4.3 Pipeline Monitoring, Alerting, and Error Handling

Key Takeaways

Job and task run history (durations, result_state, error messages) is visible in the Runs tab and queryable account-wide through the system.lakeflow system tables.
The job_run_timeline and job_task_run_timeline system tables record active periods; joining them to system.billing.usage attributes DBU cost to specific jobs.
Lakeflow Declarative Pipelines write a structured event log capturing data-quality (expectation) results, lineage, pipeline progress, and audit records.
Event hooks let a pipeline run a custom Python action (such as sending an alert) when specific events are logged.
Job-level notifications (email, Slack, webhook) fire on start, success, failure, or duration-exceeded, and SQL Alerts can watch metric queries over the event log or system tables.

Last updated: June 2026

Run History and Result States

Every job run and task run is recorded with a start time, duration, a life-cycle state (PENDING, RUNNING, TERMINATED, SKIPPED, INTERNAL_ERROR) and a final result state (SUCCEEDED, FAILED, CANCELED, TIMED_OUT, EXCLUDED). The Runs tab shows the matrix view of every run and the per-task DAG, where you click a failed task to read its error message, driver/Spark logs, and the Spark UI.

A run is considered unsuccessful (and eligible for retries) when it finishes with a FAILED result_state or an INTERNAL_ERROR life-cycle state. This vocabulary matters because the same fields appear in the system tables, so the UI and the SQL you write to monitor at scale use identical terms.
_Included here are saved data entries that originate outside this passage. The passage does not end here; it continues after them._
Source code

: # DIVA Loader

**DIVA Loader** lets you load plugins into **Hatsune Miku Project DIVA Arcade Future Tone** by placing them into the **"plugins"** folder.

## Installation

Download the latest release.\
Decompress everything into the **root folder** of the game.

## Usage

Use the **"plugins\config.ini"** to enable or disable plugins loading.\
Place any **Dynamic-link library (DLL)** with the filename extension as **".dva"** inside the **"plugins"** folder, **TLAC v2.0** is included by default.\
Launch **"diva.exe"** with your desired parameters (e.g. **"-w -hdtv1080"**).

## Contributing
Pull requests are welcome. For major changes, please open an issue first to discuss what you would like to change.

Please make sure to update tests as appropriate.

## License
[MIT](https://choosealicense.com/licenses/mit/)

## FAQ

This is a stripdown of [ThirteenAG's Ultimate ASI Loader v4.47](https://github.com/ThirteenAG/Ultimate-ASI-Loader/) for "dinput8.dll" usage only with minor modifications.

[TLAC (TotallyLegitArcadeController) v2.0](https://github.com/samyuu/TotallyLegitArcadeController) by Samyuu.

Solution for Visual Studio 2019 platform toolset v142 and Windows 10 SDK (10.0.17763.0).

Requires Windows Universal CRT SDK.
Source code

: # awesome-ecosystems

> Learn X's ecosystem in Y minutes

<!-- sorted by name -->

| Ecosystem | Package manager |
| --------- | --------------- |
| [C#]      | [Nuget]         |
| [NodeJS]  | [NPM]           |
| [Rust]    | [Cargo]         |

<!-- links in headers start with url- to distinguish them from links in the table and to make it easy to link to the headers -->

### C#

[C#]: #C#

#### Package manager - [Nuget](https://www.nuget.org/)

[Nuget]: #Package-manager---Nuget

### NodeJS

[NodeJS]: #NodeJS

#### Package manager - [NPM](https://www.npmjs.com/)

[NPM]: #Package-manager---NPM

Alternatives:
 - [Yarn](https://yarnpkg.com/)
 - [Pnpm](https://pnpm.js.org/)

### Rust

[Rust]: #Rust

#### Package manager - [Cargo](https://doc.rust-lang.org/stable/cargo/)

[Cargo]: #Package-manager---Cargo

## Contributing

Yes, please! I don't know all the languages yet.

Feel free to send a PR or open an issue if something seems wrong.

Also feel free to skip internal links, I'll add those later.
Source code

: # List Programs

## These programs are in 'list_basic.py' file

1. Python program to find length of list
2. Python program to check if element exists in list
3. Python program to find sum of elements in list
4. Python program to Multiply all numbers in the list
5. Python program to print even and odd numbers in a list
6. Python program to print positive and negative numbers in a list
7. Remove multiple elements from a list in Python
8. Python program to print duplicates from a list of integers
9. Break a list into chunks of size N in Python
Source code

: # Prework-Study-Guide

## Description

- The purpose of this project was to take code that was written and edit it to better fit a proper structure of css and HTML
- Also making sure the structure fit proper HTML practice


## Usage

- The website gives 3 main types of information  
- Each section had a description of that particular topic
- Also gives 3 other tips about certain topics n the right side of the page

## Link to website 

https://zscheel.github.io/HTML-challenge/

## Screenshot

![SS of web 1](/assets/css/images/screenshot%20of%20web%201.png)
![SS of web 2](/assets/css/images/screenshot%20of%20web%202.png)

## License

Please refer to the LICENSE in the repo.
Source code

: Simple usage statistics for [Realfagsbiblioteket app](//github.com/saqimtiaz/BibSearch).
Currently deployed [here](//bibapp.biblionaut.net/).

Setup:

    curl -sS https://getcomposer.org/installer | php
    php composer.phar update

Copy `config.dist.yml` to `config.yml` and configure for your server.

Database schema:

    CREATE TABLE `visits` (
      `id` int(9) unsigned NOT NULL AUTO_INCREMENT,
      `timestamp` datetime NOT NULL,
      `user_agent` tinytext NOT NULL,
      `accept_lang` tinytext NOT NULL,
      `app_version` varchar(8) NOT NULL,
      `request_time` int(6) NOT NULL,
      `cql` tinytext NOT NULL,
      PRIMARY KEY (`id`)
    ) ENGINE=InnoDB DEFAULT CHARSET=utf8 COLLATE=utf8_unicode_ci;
System Tables for Fleet-Wide Monitoring

The Runs UI is per-job; to monitor all jobs across the account you query the system tables in the system.lakeflow schema. The key tables:

System table	What it records
`system.lakeflow.jobs`	Job definitions/metadata (slowly changing)
`system.lakeflow.job_tasks`	Task definitions per job
`system.lakeflow.job_run_timeline`	Active period of each job run (period_start_time / period_end_time, result_state)
`system.lakeflow.job_task_run_timeline`	Active period of each task run

Because job_run_timeline carries the active period, you join it to system.billing.usage to attribute DBU spend to specific jobs and find your most expensive pipelines. (Note: from January 19, 2026, new timeline rows are sliced on clock-hour-aligned boundaries; existing rows are unchanged.) These tables typically lag real time, so they are for analysis and chargeback, not sub-minute alerting.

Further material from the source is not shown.